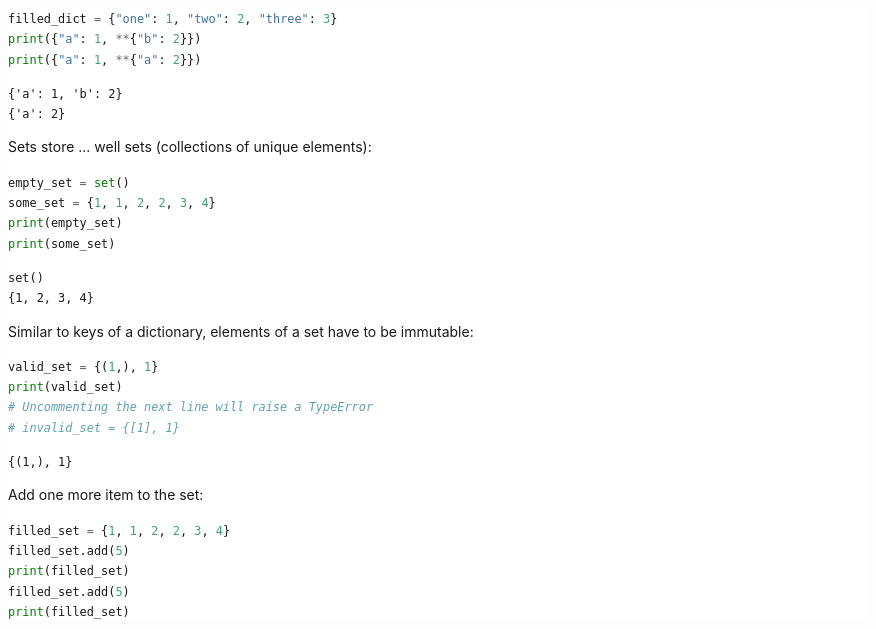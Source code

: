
 ```python
filled_dict = {"one": 1, "two": 2, "three": 3}
print({"a": 1, **{"b": 2}})
print({"a": 1, **{"a": 2}})
```

<codapi-snippet sandbox="python" editor="basic" output>
</codapi-snippet>

```text
{'a': 1, 'b': 2}
{'a': 2}
```

Sets store ... well sets (collections of unique elements):

```python
empty_set = set()
some_set = {1, 1, 2, 2, 3, 4}
print(empty_set)
print(some_set)
```

<codapi-snippet sandbox="python" editor="basic" output>
</codapi-snippet>

```text
set()
{1, 2, 3, 4}
```

Similar to keys of a dictionary, elements of a set have to be immutable:

```python
valid_set = {(1,), 1}
print(valid_set)
# Uncommenting the next line will raise a TypeError
# invalid_set = {[1], 1}
```

<codapi-snippet sandbox="python" editor="basic" output>
</codapi-snippet>

```text
{(1,), 1}
```

Add one more item to the set:

```python
filled_set = {1, 1, 2, 2, 3, 4}
filled_set.add(5)
print(filled_set)
filled_set.add(5)
print(filled_set)
```

<codapi-snippet sandbox="python" editor="basic" output>
</codapi-snippet>
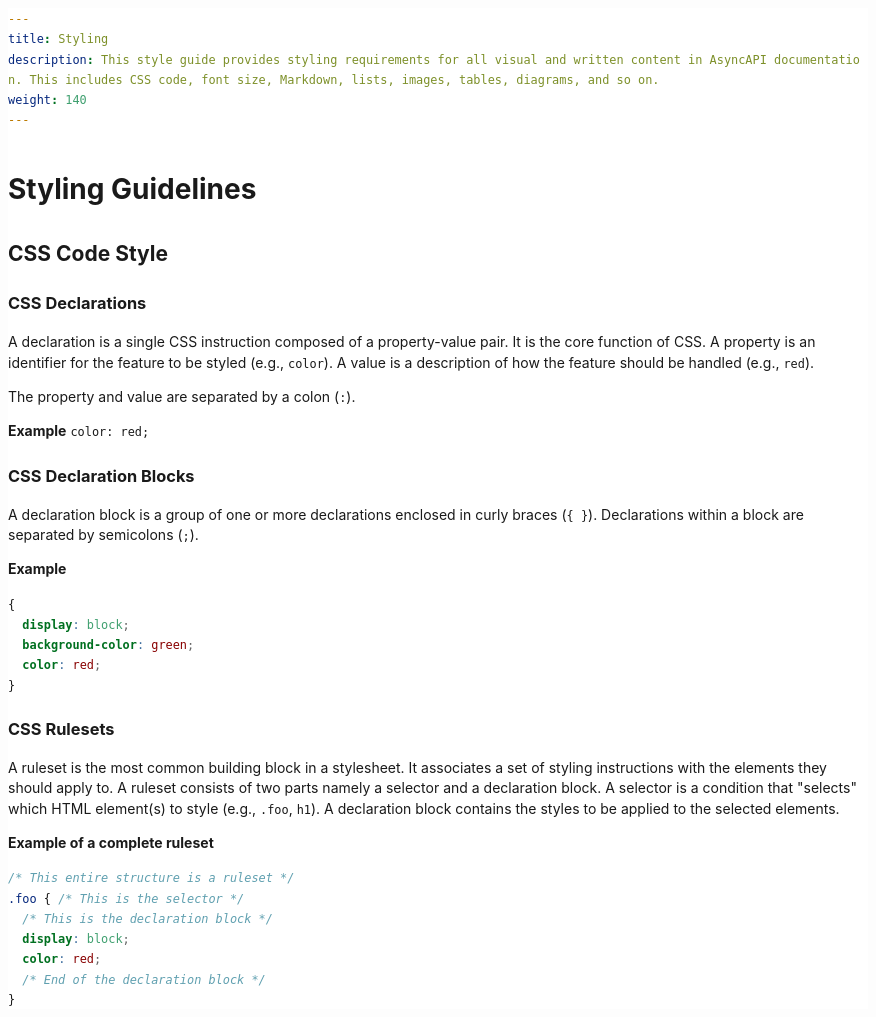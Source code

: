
 ```yaml
---
title: Styling
description: This style guide provides styling requirements for all visual and written content in AsyncAPI documentation. This includes CSS code, font size, Markdown, lists, images, tables, diagrams, and so on.
weight: 140
---
```


# Styling Guidelines

## CSS Code Style

### CSS Declarations
A declaration is a single CSS instruction composed of a property-value pair. It is the core function of CSS.
A property is an identifier for the feature to be styled (e.g., `color`). A value is a description of how the feature should be handled (e.g., `red`).

The property and value are separated by a colon (`:`).

**Example** `color: red;`

### CSS Declaration Blocks
A declaration block is a group of one or more declarations enclosed in curly braces (`{ }`).
Declarations within a block are separated by semicolons (`;`).

**Example**
```css
{
  display: block;
  background-color: green;
  color: red;
}
```

### CSS Rulesets
A ruleset is the most common building block in a stylesheet. It associates a set of styling instructions with the elements they should apply to. A ruleset consists of two parts namely a selector and a declaration block. 
A selector is a condition that "selects" which HTML element(s) to style (e.g., `.foo`, `h1`).
A declaration block contains the styles to be applied to the selected elements.

**Example of a complete ruleset**
```css
/* This entire structure is a ruleset */
.foo { /* This is the selector */
  /* This is the declaration block */
  display: block;
  color: red;
  /* End of the declaration block */
}
```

————————

(WORK INSTRUCTIONS): Set down exactly the lines of the data above, beginning with the line that has "# Styling Guidelines" and ending with the line that has "A declaration is", and no others.

(WRITTEN SOLUTION):
# Styling Guidelines

## CSS Code Style

### CSS Declarations
A declaration is a single CSS instruction composed of a property-value pair. It is the core function of CSS.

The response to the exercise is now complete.